In contrast, at the open end of the Web 2.0 spectrum lie more publically popular forms of social media such as Twitter and Facebook, tools actively used by hundreds of millions of diverse users throughout the world. While it is also possible to place parameters on them, these tools rely on their inherently open nature to generate the vast networks and global, real-time communication that define them. In short, these tools present “open” environments whose users, and uses, have few restrictions. Started in 2006, Twitter is one such venue that is “a real-time information network that connects you to the latest stories, ideas, opinions and news about what you find inter- esting” (Twitter, 2013). Consisting of more than 280 million active users worldwide, Twitter utilizes tweets—bursts of information in 140 characters or less—to enable users to share perspectives and media with others throughout the world in real time. People receive tweets from whomever they “follow,” and send tweets to whom- ever “follows” them.

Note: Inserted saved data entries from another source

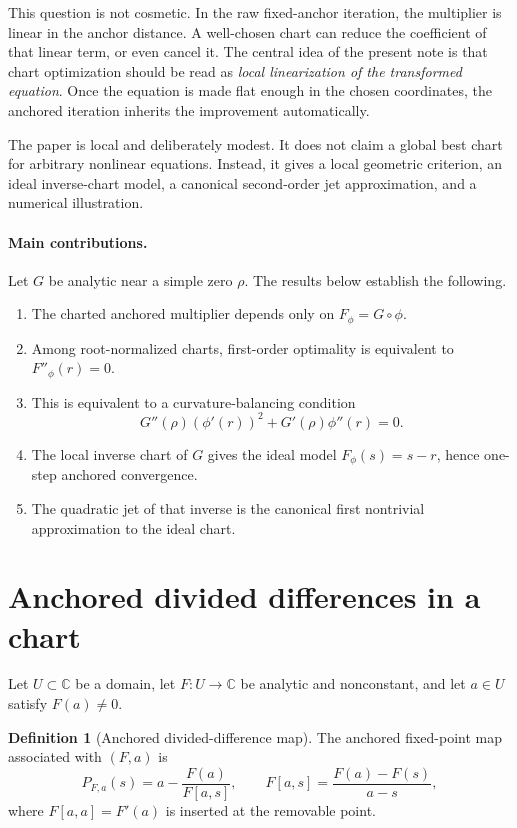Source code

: \documentclass[11pt]{article}
\theoremstyle{definition}
\newtheorem{definition}[theorem]{Definition}
\newcommand{\C}{\mathbb{C}}
\begin{document}
This question is not cosmetic. In the raw fixed-anchor iteration, the multiplier is linear in the anchor distance. A well-chosen chart can reduce the coefficient of that linear term, or even cancel it. The central idea of the present note is that chart optimization should be read as \emph{local linearization of the transformed equation}. Once the equation is made flat enough in the chosen coordinates, the anchored iteration inherits the improvement automatically.

The paper is local and deliberately modest. It does not claim a global best chart for arbitrary nonlinear equations. Instead, it gives a local geometric criterion, an ideal inverse-chart model, a canonical second-order jet approximation, and a numerical illustration.

\paragraph{Main contributions.}
Let $G$ be analytic near a simple zero $\rho$. The results below establish the following.
\begin{enumerate}[label=(\roman*)]
    \item The charted anchored multiplier depends only on $F_{\phi}=G\circ\phi$.
    \item Among root-normalized charts, first-order optimality is equivalent to $F''_{\phi}(r)=0$.
    \item This is equivalent to a curvature-balancing condition
    \[
    G''(\rho)(\phi'(r))^2+G'(\rho)\phi''(r)=0.
    \]
    \item The local inverse chart of $G$ gives the ideal model $F_{\phi}(s)=s-r$, hence one-step anchored convergence.
    \item The quadratic jet of that inverse is the canonical first nontrivial approximation to the ideal chart.
\end{enumerate}

\section{Anchored divided differences in a chart}
Let $U\subset \C$ be a domain, let $F:U\to\C$ be analytic and nonconstant, and let $a\in U$ satisfy $F(a)\neq 0$.

\begin{definition}[Anchored divided-difference map]
The anchored fixed-point map associated with $(F,a)$ is
\begin{equation}\label{eq:anchored-map}
P_{F,a}(s)=a-\frac{F(a)}{F[a,s]},
\qquad
F[a,s]=\frac{F(a)-F(s)}{a-s},
\end{equation}
where $F[a,a]=F'(a)$ is inserted at the removable point.
\end{definition}
\end{document}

Despite its global reach and its power to connect individuals with shared interests, we know remarkably little about the use and effectiveness of applying Twitter, and other “open” social networking tools, in middle grades settings. The few studies that do exist, however, show promise. For example, Van Vooren and Bess (2013) found a positive correlation between the use of Twitter and eighth-grade student performance on standardized tests. The majority of other studies of Twitter use focus primarily on post-secondary education, such as in nursing education (Skiba, 2008), marketing classes (Rinaldo, Tapp, & Laverie, 2011), student perceptions of instructor credibility (Johnson, 2011), and college students’ grades and academic engagement (Junco, Heiberger, & Loken, 2010). Given young adolescents’ unique developmental needs, their social nature, and their affinity for technology, understanding how Twitter might be used for teaching and learning in a middle grades classroom has considerable implications for educators.

Twitter and the nature of early adolescence

During early adolescence, students explore new understandings of themselves and their relationships with others, develop lasting perceptions of themselves as students and learners, and actively envision their futures (National Middle School Association [NMSA], 2010; Stevenson, 2002). Because these perceptions emerge from the formative crucible of early adolescence, they are often deeply forged. The guided use of open forms of social media in school offers new ways for students to access, engage with, and make sense of the world around them, both within and outside of their classroom walls. Importantly, rather than supplanting experiential learning, social media can complement these experiences, and holds the potential to spark a deeper and more intrinsic desire to pursue such activities, both in school and in students’ many other life spheres.

For some middle grades teachers, such a leap can be daunting, given the age of the students and the reality that open social networking tools require relinquishing a degree of structure and control. Yet such an act can be precisely what students this age need developmentally. Opportunities to pursue personalized, content-specific connections, and to discover, explore, and share novel, content-rich resources via social media, can be empowering for young adolescents. Guided by a knowledgeable educator, the infusion of social media into teaching and learning may also provide valuable embedded learning opportunities related to both digital citizenship (Lenhart et al., 2011; Ribble, 2011) and new literacies (Coiro, Knobel, Lankshear, & Leu, 2008; Greenhow & Gleason, 2012; Greenhow & Robelia, 2009).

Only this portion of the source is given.